I briefly mentioned this during the Twisted Nether interview, but I think it deserves another saying: Cataclysm was not a horrible expansion and would have been a pretty awesome game by itself. The problem is Wrath of the Lich King. Or was.
What did LK do? It gave WoW a whole lot of problems. Cataclysm, at worst, built off those, but in terms of truly creating new problems, Cataclysm didn't do a whole lot wrong (beside retaining LK problems).
Problems that LK brought to WoW:
- Taught us that heroics are meant to be trivial zerging lootfests. Cataclysm tried to fix that and make heroics more challenging and presumably more fun. But once people have been trained to expect something, especially if that something is a lot of rewards very fast, they don't like change.

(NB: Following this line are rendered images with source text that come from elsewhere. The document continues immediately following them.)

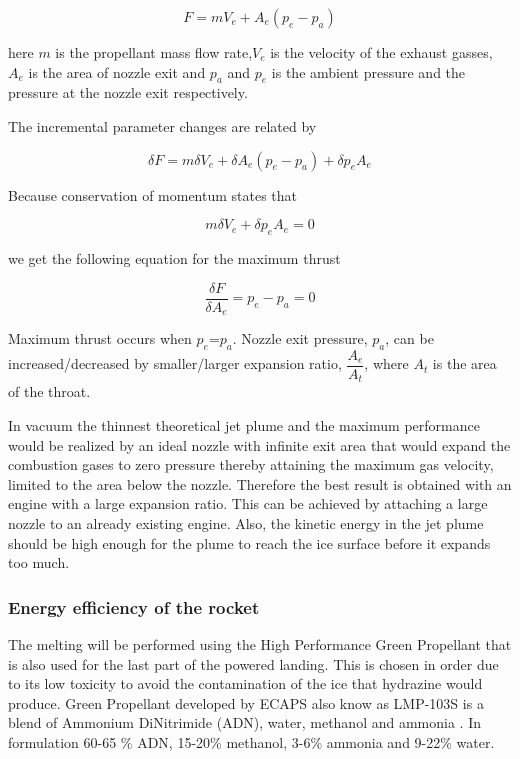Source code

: \begin{equation}
F=mV_e+A_e(p_e-p_a)
\end{equation}

here $m$ is the propellant mass flow rate,$V_e$ is the velocity of the exhaust gasses, $A_e$ is the area of nozzle exit and $p_a$ and $p_e$ is the ambient pressure and the pressure at the nozzle exit respectively. 

The incremental parameter changes are related by

\begin{equation}
\delta F=m\delta V_e +\delta A_e(p_e-p_a) +\delta p_e A_e
\end{equation}

Because conservation of momentum states that 

\begin{equation}
m\delta V_e+\delta p_e A_e=0
\end{equation}

we get the following equation for the maximum thrust

\begin{equation}
\dfrac{\delta F}{\delta A_e}=p_e-p_a=0 
\end{equation}

Maximum thrust occurs when $p_e$=$p_a$. Nozzle exit pressure, $p_a$, can be increased/decreased by smaller/larger expansion ratio, $\dfrac{A_e}{A_t}$, where $A_t$ is the area of the throat. 

In vacuum the thinnest theoretical jet plume and the maximum performance would be realized by an ideal nozzle with infinite exit area that would expand the combustion gases to zero pressure thereby attaining the maximum gas velocity, limited to the area below the nozzle. Therefore the best result is obtained with an engine with a large expansion ratio. This can be achieved by attaching a large nozzle to an already existing engine. Also, the kinetic energy in the jet plume should be high enough for the plume to reach the ice surface before it expands too much. 


\subsubsection{Energy efficiency of the rocket}

The melting will be performed using the High Performance Green Propellant that is also used for the last part of the powered landing. This is chosen in order due to its low toxicity to avoid the contamination of the ice that hydrazine would produce. Green Propellant developed by ECAPS also know as LMP-103S is a blend of Ammonium DiNitrimide (ADN), water, methanol and ammonia \cite{Walter_2014}. In formulation 60-65 \% ADN, 15-20\% methanol, 3-6\% ammonia and 9-22\% water. \cite{Taylor_2013}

- Brought about extensive use of phasing. Cataclysm extended this. If anything, Cataclysm did it better, using phasing in solo-oriented content such as leveling. LK used this anti-grouping mechanic (fall behind and the other person must wait, cannot help) for lead-ins to group quests and instances. Phasing also encourages, even requires, highly-linear quest designs.
- Random formation of cross-server groups. Your mileage will vary in terms of how much you care about the negative social effects relative to the speed gain. But I do think that BC had higher-quality groups than LK and beyond. We could blame this on a population change, but that would assume data that I don't have, whereas we can see how the devs changed incentives and social mechanics with these features.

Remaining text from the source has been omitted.